***** Data

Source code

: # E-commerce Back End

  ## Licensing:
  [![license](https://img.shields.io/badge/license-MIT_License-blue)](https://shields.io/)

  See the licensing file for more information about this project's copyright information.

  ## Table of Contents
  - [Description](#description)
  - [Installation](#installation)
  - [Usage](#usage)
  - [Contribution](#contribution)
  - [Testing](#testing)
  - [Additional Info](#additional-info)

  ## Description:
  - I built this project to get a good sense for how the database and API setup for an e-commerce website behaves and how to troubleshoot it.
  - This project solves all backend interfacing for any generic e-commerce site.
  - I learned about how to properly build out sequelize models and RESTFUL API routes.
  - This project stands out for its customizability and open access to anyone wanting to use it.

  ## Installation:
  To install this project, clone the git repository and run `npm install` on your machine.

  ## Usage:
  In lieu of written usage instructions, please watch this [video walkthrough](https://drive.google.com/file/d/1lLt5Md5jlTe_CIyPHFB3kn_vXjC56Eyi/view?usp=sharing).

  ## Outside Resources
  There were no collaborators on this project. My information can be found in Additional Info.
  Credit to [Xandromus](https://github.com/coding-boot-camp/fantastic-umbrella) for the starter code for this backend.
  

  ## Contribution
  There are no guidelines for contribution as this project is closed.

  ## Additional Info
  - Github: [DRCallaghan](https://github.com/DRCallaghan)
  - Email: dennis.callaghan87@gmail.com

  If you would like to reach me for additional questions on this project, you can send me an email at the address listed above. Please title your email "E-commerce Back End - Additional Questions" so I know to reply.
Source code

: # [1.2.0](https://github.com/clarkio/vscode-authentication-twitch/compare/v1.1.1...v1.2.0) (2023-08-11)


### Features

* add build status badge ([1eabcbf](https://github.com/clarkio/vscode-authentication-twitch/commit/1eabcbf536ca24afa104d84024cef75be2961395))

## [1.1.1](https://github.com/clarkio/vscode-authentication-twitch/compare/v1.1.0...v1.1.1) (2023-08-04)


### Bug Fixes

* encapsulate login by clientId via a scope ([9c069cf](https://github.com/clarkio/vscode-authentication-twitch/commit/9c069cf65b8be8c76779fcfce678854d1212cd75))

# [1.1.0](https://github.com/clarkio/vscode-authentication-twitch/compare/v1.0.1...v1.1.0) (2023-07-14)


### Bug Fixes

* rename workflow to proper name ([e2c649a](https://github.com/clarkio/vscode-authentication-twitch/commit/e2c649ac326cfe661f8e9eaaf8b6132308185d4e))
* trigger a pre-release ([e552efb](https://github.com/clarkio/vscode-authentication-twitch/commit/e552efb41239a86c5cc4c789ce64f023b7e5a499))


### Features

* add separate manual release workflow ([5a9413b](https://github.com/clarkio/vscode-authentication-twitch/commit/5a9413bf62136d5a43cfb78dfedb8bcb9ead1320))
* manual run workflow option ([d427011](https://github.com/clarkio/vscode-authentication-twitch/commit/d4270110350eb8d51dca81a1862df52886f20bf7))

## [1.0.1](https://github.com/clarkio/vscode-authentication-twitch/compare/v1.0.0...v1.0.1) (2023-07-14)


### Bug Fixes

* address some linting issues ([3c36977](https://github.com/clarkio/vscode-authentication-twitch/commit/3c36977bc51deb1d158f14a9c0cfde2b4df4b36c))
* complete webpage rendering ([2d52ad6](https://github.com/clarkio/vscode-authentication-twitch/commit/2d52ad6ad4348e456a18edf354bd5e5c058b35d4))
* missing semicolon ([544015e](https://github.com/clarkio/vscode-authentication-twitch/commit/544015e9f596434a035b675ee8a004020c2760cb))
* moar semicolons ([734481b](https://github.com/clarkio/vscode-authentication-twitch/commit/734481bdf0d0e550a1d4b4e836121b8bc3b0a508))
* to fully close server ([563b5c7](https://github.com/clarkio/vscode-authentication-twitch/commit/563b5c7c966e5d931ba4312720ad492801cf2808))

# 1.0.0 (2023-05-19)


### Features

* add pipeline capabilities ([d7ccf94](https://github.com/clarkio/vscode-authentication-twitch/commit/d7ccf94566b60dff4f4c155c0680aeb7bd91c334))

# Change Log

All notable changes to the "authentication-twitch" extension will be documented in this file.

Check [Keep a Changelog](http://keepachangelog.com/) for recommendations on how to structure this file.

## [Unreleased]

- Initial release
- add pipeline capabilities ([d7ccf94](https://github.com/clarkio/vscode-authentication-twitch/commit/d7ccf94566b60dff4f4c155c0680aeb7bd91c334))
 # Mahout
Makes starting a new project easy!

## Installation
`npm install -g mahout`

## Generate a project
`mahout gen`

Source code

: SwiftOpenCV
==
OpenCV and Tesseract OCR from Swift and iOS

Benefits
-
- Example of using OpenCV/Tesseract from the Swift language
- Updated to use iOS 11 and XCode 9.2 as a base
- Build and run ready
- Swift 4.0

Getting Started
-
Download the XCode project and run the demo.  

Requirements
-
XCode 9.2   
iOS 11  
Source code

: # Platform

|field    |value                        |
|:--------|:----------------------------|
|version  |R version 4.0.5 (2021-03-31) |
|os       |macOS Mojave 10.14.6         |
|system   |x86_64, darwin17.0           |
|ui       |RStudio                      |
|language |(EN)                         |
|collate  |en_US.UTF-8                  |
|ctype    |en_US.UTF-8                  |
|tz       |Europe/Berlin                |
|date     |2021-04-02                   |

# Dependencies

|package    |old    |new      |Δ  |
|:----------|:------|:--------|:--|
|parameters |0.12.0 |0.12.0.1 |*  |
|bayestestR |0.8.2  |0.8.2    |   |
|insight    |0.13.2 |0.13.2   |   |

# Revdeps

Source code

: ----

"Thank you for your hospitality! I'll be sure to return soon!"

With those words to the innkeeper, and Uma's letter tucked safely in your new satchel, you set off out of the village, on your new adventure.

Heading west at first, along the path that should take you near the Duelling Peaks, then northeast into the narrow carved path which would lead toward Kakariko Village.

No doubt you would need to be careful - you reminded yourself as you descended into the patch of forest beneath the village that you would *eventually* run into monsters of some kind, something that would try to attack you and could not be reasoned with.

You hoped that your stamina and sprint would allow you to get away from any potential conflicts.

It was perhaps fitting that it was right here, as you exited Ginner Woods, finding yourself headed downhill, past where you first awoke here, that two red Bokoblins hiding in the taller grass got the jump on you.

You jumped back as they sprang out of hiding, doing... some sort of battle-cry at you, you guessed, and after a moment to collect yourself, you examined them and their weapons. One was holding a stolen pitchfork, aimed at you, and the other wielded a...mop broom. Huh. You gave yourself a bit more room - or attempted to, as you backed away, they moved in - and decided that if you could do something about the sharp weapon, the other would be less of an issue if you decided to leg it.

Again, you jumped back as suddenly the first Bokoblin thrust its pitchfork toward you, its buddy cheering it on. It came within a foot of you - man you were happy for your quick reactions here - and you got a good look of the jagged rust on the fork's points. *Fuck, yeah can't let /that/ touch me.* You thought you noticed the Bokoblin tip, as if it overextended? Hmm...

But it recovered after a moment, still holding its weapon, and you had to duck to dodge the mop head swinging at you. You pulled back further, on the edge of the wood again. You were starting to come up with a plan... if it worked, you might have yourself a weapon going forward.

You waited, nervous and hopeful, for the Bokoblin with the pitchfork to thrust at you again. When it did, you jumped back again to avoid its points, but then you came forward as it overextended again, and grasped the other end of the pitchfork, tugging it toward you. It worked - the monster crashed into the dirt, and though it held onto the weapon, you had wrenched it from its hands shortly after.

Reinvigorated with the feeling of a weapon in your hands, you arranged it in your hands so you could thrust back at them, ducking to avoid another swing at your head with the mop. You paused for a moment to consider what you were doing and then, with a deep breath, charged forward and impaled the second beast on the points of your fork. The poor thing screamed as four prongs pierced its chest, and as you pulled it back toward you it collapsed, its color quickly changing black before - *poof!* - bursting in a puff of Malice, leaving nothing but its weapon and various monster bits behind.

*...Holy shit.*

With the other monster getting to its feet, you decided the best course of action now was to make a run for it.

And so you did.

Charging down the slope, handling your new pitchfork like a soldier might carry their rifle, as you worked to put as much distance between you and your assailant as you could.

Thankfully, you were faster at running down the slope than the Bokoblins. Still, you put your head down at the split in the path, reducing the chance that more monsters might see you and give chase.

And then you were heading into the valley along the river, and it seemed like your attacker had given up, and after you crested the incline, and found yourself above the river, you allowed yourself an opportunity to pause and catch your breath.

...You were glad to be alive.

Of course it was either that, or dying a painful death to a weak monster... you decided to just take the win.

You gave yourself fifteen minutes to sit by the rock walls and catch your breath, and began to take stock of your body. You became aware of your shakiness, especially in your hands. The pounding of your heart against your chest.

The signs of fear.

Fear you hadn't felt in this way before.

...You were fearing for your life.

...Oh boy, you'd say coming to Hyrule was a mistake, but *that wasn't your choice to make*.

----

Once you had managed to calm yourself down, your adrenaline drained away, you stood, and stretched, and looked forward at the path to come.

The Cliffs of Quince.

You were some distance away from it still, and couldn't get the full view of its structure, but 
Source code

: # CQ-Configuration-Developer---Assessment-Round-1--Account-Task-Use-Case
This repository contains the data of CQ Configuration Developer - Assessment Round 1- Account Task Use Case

**********

* Instructions for the task
Give the number of lines in the entries above that contain the word "good", with no accompanying text.

* Task output
2